§ Action item
Your output should be the exact lines from the start of the data through the line containing "4. **Toggle text", with no pictures.

§ Listed records
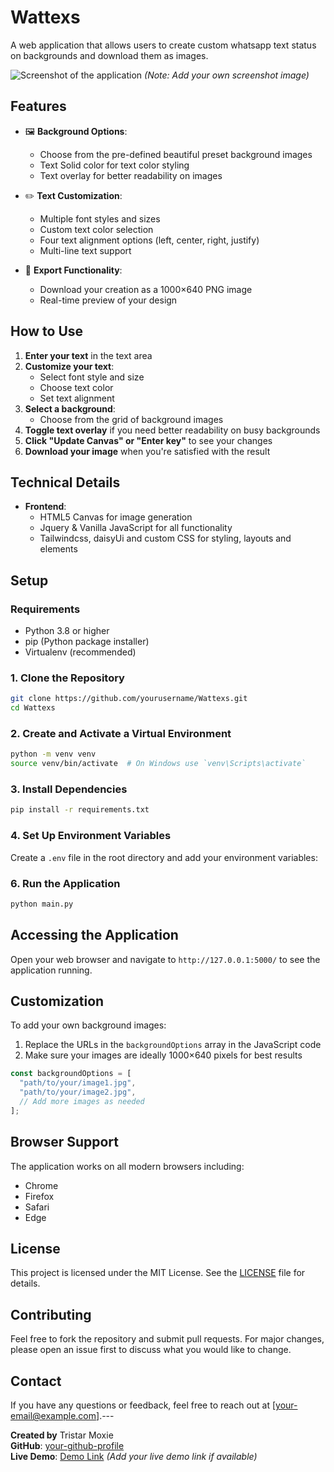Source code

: # Wattexs

A web application that allows users to create custom whatsapp text status on backgrounds and download them as images.

![Screenshot of the application](screenshot.png) _(Note: Add your own screenshot image)_

## Features

- 🖼️ **Background Options**:

  - Choose from the pre-defined beautiful preset background images
  - Text Solid color for text color styling
  - Text overlay for better readability on images

- ✏️ **Text Customization**:

  - Multiple font styles and sizes
  - Custom text color selection
  - Four text alignment options (left, center, right, justify)
  - Multi-line text support

- 💾 **Export Functionality**:
  - Download your creation as a 1000×640 PNG image
  - Real-time preview of your design

## How to Use

1. **Enter your text** in the text area
2. **Customize your text**:
   - Select font style and size
   - Choose text color
   - Set text alignment
3. **Select a background**:
   - Choose from the grid of background images
4. **Toggle text overlay** if you need better readability on busy backgrounds
5. **Click "Update Canvas" or "Enter key"** to see your changes
6. **Download your image** when you're satisfied with the result

## Technical Details

- **Frontend**:
  - HTML5 Canvas for image generation
  - Jquery & Vanilla JavaScript for all functionality
  - Tailwindcss, daisyUi and custom CSS for styling, layouts and elements

## Setup

### Requirements

- Python 3.8 or higher
- pip (Python package installer)
- Virtualenv (recommended)

### 1. Clone the Repository

```bash
git clone https://github.com/yourusername/Wattexs.git
cd Wattexs
```

### 2. Create and Activate a Virtual Environment

```bash
python -m venv venv
source venv/bin/activate  # On Windows use `venv\Scripts\activate`
```

### 3. Install Dependencies

```bash
pip install -r requirements.txt
```

### 4. Set Up Environment Variables

Create a `.env` file in the root directory and add your environment variables:

### 6. Run the Application

```bash
python main.py
```

## Accessing the Application

Open your web browser and navigate to `http://127.0.0.1:5000/` to see the application running.

## Customization

To add your own background images:

1. Replace the URLs in the `backgroundOptions` array in the JavaScript code
2. Make sure your images are ideally 1000×640 pixels for best results

```javascript
const backgroundOptions = [
  "path/to/your/image1.jpg",
  "path/to/your/image2.jpg",
  // Add more images as needed
];
```

## Browser Support

The application works on all modern browsers including:

- Chrome
- Firefox
- Safari
- Edge

## License

This project is licensed under the MIT License. See the [LICENSE](LICENSE) file for details.

## Contributing

Feel free to fork the repository and submit pull requests. For major changes, please open an issue first to discuss what you would like to change.

## Contact

If you have any questions or feedback, feel free to reach out at [your-email@example.com].---

**Created by** Tristar Moxie  
**GitHub**: [your-github-profile](https://github.com/your-profile)  
**Live Demo**: [Demo Link](#) _(Add your live demo link if available)_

§ Solution for this exercise
Source code

: # Wattexs

A web application that allows users to create custom whatsapp text status on backgrounds and download them as images.

![Screenshot of the application](screenshot.png) _(Note: Add your own screenshot image)_

## Features

- 🖼️ **Background Options**:

  - Choose from the pre-defined beautiful preset background images
  - Text Solid color for text color styling
  - Text overlay for better readability on images

- ✏️ **Text Customization**:

  - Multiple font styles and sizes
  - Custom text color selection
  - Four text alignment options (left, center, right, justify)
  - Multi-line text support

- 💾 **Export Functionality**:
  - Download your creation as a 1000×640 PNG image
  - Real-time preview of your design

## How to Use

1. **Enter your text** in the text area
2. **Customize your text**:
   - Select font style and size
   - Choose text color
   - Set text alignment
3. **Select a background**:
   - Choose from the grid of background images
4. **Toggle text overlay** if you need better readability on busy backgrounds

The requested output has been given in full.